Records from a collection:
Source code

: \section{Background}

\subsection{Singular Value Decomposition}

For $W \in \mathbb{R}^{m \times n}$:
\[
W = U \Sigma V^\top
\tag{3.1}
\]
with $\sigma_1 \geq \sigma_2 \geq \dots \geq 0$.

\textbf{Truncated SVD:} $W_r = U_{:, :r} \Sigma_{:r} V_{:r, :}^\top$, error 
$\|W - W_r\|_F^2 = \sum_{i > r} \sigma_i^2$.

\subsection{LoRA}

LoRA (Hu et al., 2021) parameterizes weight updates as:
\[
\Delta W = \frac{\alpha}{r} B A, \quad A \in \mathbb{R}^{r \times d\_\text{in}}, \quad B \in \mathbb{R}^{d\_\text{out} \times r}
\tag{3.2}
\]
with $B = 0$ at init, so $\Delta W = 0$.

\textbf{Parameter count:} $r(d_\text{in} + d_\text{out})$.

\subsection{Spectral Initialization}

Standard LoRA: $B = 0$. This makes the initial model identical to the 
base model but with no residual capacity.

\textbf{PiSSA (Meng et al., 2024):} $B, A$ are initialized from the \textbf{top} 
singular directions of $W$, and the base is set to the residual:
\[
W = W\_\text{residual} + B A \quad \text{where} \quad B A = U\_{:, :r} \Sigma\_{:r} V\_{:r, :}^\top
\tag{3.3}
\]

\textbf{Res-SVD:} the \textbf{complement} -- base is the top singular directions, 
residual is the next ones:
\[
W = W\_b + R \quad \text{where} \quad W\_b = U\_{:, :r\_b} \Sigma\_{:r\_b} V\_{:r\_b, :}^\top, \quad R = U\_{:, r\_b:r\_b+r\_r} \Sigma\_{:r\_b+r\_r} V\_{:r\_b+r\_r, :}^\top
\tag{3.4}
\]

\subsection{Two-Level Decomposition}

- EXERCISE INSTRUCTIONS
Take from the entries every line that has the string "residual".

- RESPONSE BELOW
base model but with no residual capacity.
singular directions of $W$, and the base is set to the residual:
W = W\_\text{residual} + B A \quad \text{where} \quad B A = U\_{:, :r} \Sigma\_{:r} V\_{:r, :}^\top
residual is the next ones:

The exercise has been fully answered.